A Prisão civil do devedor de alimentos

A prisão civil do devedor de alimentos foi introduzida no nosso ordenamento jurídico com o advento da Lei 13.105/2015, que trouxe importantes alterações no Código de Processo Civil, principalmente no que diz respeito à execução da obrigação alimentar.

O principal objetivo da prisão civil do devedor de alimentos é compelir o devedor a saldar sua dívida alimentar e não meramente de caráter punitivo.

O novo CPC, em seu artigo 528, parágrafo 4º, traz um dos aspectos relacionados com a prisão civil, assegurando que a mesma deverá ser cumprida em regime fechado, entendimento esse consagrado pela jurisprudência dominante, mas ressalva que o preso deverá ficar separado dos presos comuns.

Outro aspecto relacionado a prisão civil do devedor, relatada no artigo 528, parágrafos 5º e 7º, que a prisão só será possível em relação às três últimas parcelas em débito, conforme também expõe a Súmula 309 do STJ, devendo portanto as demais parcelas serem executadas pela via regular.

Precisamos ressaltar que a prisão do devedor de alimentos somente deverá ser decretada depois de exauridos quaisquer outros tipos de coerção, tal qual o protesto da decisão judicial que desacolhe a justificativa apresentada pelo devedor ou até mesmo o desconto em folha adicional, ambos com previsão no novo CPC. E quando aplicada, não poderá implicar condições tão ou mesmo mais gravosas aos presos por dívida alimentar do que àquelas impostas aos presos comuns, que, de acordo com correta orientação do STF, também devem ser preservados em relação a condições desumanas e degradantes de cumprimento da pena.

Um dos maiores desafios em relação a temática da prisão civil do devedor e que não vem sendo acolhida por todos os magistrados e tribunais é em relação ao regime fechado, posto que não lhes asseguraria a possibilidade de auferir recursos para seu próprio sustento e para cumprir com suas obrigações alimentares e liquidando seus débitos que desencadearam tal prisão. Como alternativa para tal questão, foi alvo de debates no congresso nacional a possibilidade do trabalho durante o período diurno e prisão em regime fechado apenas em caso de reiterado e injustificado inadimplemento.
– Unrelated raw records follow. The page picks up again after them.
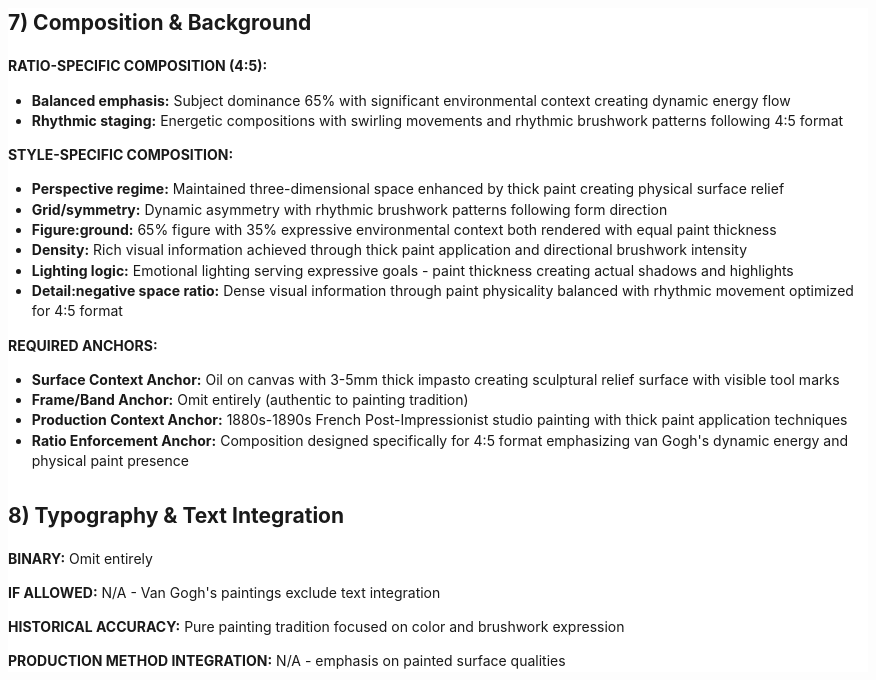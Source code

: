 ## 7) Composition & Background

**RATIO-SPECIFIC COMPOSITION (4:5):**

- **Balanced emphasis:** Subject dominance 65% with significant environmental context creating dynamic energy flow
- **Rhythmic staging:** Energetic compositions with swirling movements and rhythmic brushwork patterns following 4:5 format

**STYLE-SPECIFIC COMPOSITION:**

- **Perspective regime:** Maintained three-dimensional space enhanced by thick paint creating physical surface relief
- **Grid/symmetry:** Dynamic asymmetry with rhythmic brushwork patterns following form direction
- **Figure:ground:** 65% figure with 35% expressive environmental context both rendered with equal paint thickness
- **Density:** Rich visual information achieved through thick paint application and directional brushwork intensity
- **Lighting logic:** Emotional lighting serving expressive goals - paint thickness creating actual shadows and highlights
- **Detail:negative space ratio:** Dense visual information through paint physicality balanced with rhythmic movement optimized for 4:5 format

**REQUIRED ANCHORS:**

- **Surface Context Anchor:** Oil on canvas with 3-5mm thick impasto creating sculptural relief surface with visible tool marks
- **Frame/Band Anchor:** Omit entirely (authentic to painting tradition)
- **Production Context Anchor:** 1880s-1890s French Post-Impressionist studio painting with thick paint application techniques
- **Ratio Enforcement Anchor:** Composition designed specifically for 4:5 format emphasizing van Gogh's dynamic energy and physical paint presence

## 8) Typography & Text Integration

**BINARY:** Omit entirely

**IF ALLOWED:** N/A - Van Gogh's paintings exclude text integration

**HISTORICAL ACCURACY:** Pure painting tradition focused on color and brushwork expression

**PRODUCTION METHOD INTEGRATION:** N/A - emphasis on painted surface qualities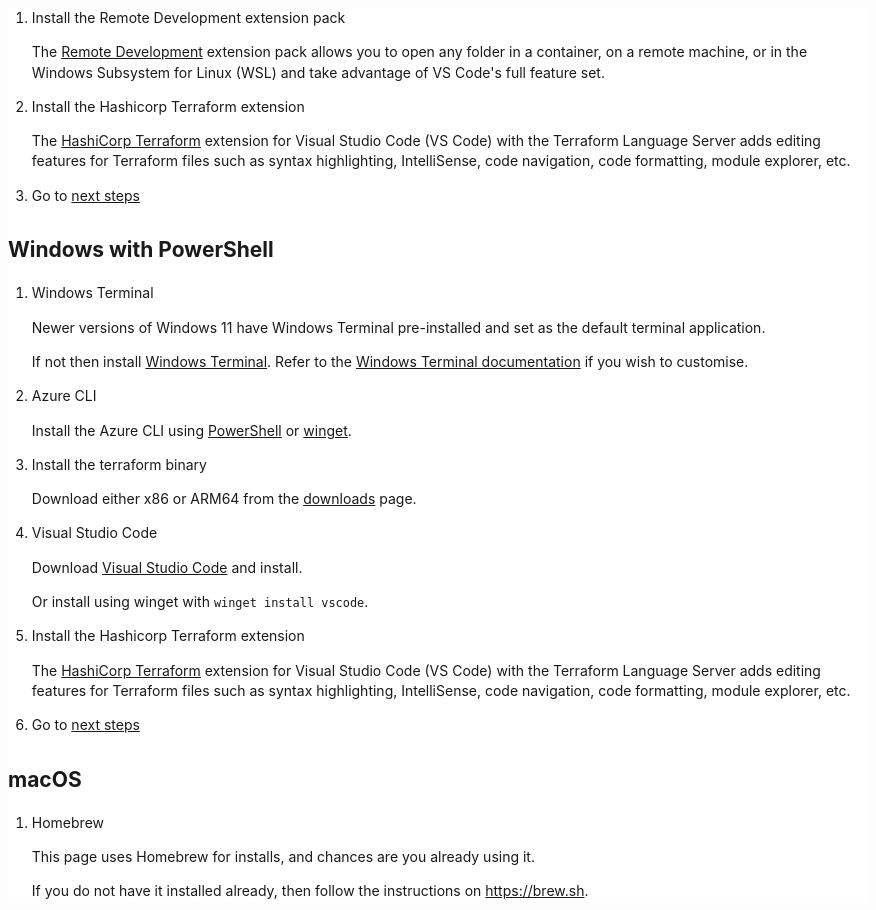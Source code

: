 1. Install the Remote Development extension pack

    The [Remote Development](https://marketplace.visualstudio.com/items?itemName=ms-vscode-remote.vscode-remote-extensionpack) extension pack allows you to open any folder in a container, on a remote machine, or in the Windows Subsystem for Linux (WSL) and take advantage of VS Code's full feature set.

1. Install the Hashicorp Terraform extension

    The [HashiCorp Terraform](https://marketplace.visualstudio.com/items?itemName=HashiCorp.terraform) extension for Visual Studio Code (VS Code) with the Terraform Language Server adds editing features for Terraform files such as syntax highlighting, IntelliSense, code navigation, code formatting, module explorer, etc.

1. Go to [next steps](#next-steps)

## Windows with PowerShell

1. Windows Terminal

    Newer versions of Windows 11 have Windows Terminal pre-installed and set as the default terminal application.

    If not then install [Windows Terminal](https://aka.ms/terminal). Refer to the [Windows Terminal documentation](https://aka/ms/terminaldocs) if you wish to customise.

1. Azure CLI

    Install the Azure CLI using [PowerShell](https://learn.microsoft.com/en-us/cli/azure/install-azure-cli-windows?tabs=powershell#install-or-update) or [winget](https://learn.microsoft.com/en-us/cli/azure/install-azure-cli-windows?tabs=winget#install-or-update).

1. Install the terraform binary

    Download either x86 or ARM64 from the [downloads](https://developer.hashicorp.com/terraform/install#Windows) page.

1. Visual Studio Code

    Download [Visual Studio Code](https://code.visualstudio.com/download) and install.

    Or install using winget with `winget install vscode`.

1. Install the Hashicorp Terraform extension

    The [HashiCorp Terraform](https://marketplace.visualstudio.com/items?itemName=HashiCorp.terraform) extension for Visual Studio Code (VS Code) with the Terraform Language Server adds editing features for Terraform files such as syntax highlighting, IntelliSense, code navigation, code formatting, module explorer, etc.

1. Go to [next steps](#next-steps)

## macOS


1. Homebrew

    This page uses Homebrew for installs, and chances are you already using it.

    If you do not have it installed already, then follow the instructions on <https://brew.sh>.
Vale destaque, a matéria publicada no Informativo do IBDFAM (Instituto Brasileiro de Direito de Família), em 9 de novembro de 2016, do professor Paulo Lôbo, advogado e diretor da entidade, questionando o instituto da prisão em si, que deve o mesmo ser utilizado apenas em casos excepcionais e de reiterado descumprimento.

Posto isto, mesmo a prisão civil do devedor de alimentos encontrando amparo constitucional, a decisão judicial que a determine não poderá violar os direitos fundamentais do devedor de alimentos, devendo tão somente ser aplicada para regularizar o pagamento das prestações vincendas e como meio de manutenção da vida e da dignidade dos alimentandos.